Using the data below, return all lines in which "Crown" appears.

(Document images with source code)
»»
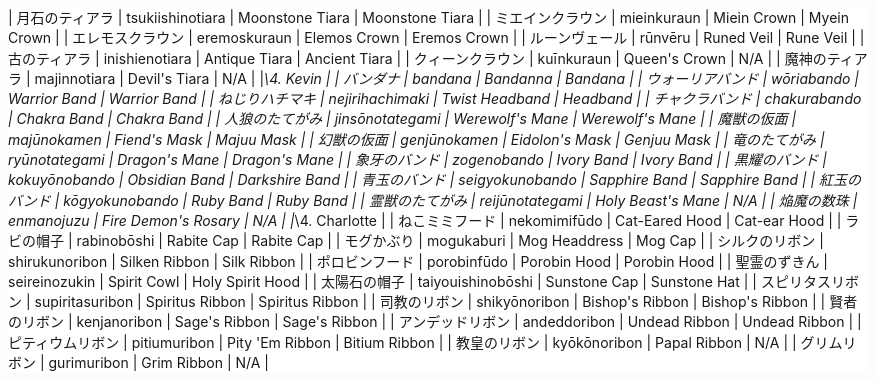 | 月石のティアラ     | tsukiishinotiara   | Moonstone Tiara     | Moonstone Tiara  |
| ミエインクラウン   | mieinkuraun        | Miein Crown         | Myein Crown      |
| エレモスクラウン   | eremoskuraun       | Elemos Crown        | Eremos Crown     |
| ルーンヴェール     | rūnvēru            | Runed Veil          | Rune Veil        |
| 古のティアラ       | inishienotiara     | Antique Tiara       | Ancient Tiara    |
| クィーンクラウン   | kuīnkuraun         | Queen's Crown       | N/A              |
| 魔神のティアラ     | majinnotiara       | Devil's Tiara       | N/A              |
|_\4. Kevin                                                                        |
| バンダナ           | bandana            | Bandanna            | Bandana          |
| ウォーリアバンド   | wōriabando         | Warrior Band        | Warrior Band     |
| ねじりハチマキ     | nejirihachimaki    | Twist Headband      | Headband         |
| チャクラバンド     | chakurabando       | Chakra Band         | Chakra Band      |
| 人狼のたてがみ     | jinsōnotategami    | Werewolf's Mane     | Werewolf's Mane  |
| 魔獣の仮面         | majūnokamen        | Fiend's Mask        | Majuu Mask       |
| 幻獣の仮面         | genjūnokamen       | Eidolon's Mask      | Genjuu Mask      |
| 竜のたてがみ       | ryūnotategami      | Dragon's Mane       | Dragon's Mane    |
| 象牙のバンド       | zogenobando        | Ivory Band          | Ivory Band       |
| 黒耀のバンド       | kokuyōnobando      | Obsidian Band       | Darkshire Band   |
| 青玉のバンド       | seigyokunobando    | Sapphire Band       | Sapphire Band    |
| 紅玉のバンド       | kōgyokunobando     | Ruby Band           | Ruby Band        |
| 霊獣のたてがみ     | reijūnotategami    | Holy Beast's Mane   | N/A              |
| 焔魔の数珠         | enmanojuzu         | Fire Demon's Rosary | N/A              |
|_\4. Charlotte                                                                    |
| ねこミミフード     | nekomimifūdo       | Cat-Eared Hood      | Cat-ear Hood     |
| ラビの帽子         | rabinobōshi        | Rabite Cap          | Rabite Cap       |
| モグかぶり         | mogukaburi         | Mog Headdress       | Mog Cap          |
| シルクのリボン     | shirukunoribon     | Silken Ribbon       | Silk Ribbon      |
| ポロビンフード     | porobinfūdo        | Porobin Hood        | Porobin Hood     |
| 聖霊のずきん       | seireinozukin      | Spirit Cowl         | Holy Spirit Hood |
| 太陽石の帽子       | taiyouishinobōshi  | Sunstone Cap        | Sunstone Hat     |
| スピリタスリボン   | supiritasuribon    | Spiritus Ribbon     | Spiritus Ribbon  |
| 司教のリボン       | shikyōnoribon      | Bishop's Ribbon     | Bishop's Ribbon  |
| 賢者のリボン       | kenjanoribon       | Sage's Ribbon       | Sage's Ribbon    |
| アンデッドリボン   | andeddoribon       | Undead Ribbon       | Undead Ribbon    |
| ピティウムリボン   | pitiumuribon       | Pity 'Em Ribbon     | Bitium Ribbon    |
| 教皇のリボン       | kyōkōnoribon       | Papal Ribbon        | N/A              |
| グリムリボン       | gurimuribon        | Grim Ribbon         | N/A              |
««
[Finished exercise]
| ミエインクラウン   | mieinkuraun        | Miein Crown         | Myein Crown      |
| エレモスクラウン   | eremoskuraun       | Elemos Crown        | Eremos Crown     |
| クィーンクラウン   | kuīnkuraun         | Queen's Crown       | N/A              |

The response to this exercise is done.